DATA SUPPLIED:
▬▬▬▬▬▬
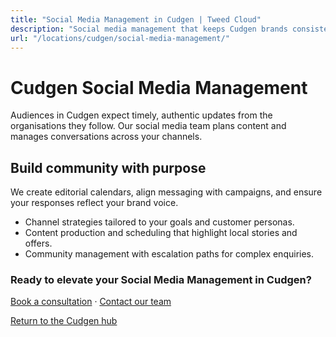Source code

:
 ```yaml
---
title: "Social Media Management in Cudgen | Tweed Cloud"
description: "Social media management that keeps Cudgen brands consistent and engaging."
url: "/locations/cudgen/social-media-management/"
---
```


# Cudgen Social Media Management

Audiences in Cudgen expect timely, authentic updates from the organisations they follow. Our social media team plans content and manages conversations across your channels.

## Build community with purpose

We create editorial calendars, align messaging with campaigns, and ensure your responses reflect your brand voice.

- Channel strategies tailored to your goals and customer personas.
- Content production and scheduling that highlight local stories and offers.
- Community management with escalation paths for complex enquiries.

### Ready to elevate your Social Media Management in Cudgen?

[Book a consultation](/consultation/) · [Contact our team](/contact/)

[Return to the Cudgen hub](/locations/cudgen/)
▬▬▬▬▬▬
TASK OBJECTIVE:
Filter the entries down to the lines with the word "team" in them.

TASK SOLUTION:
Audiences in Cudgen expect timely, authentic updates from the organisations they follow. Our social media team plans content and manages conversations across your channels.
[Book a consultation](/consultation/) · [Contact our team](/contact/)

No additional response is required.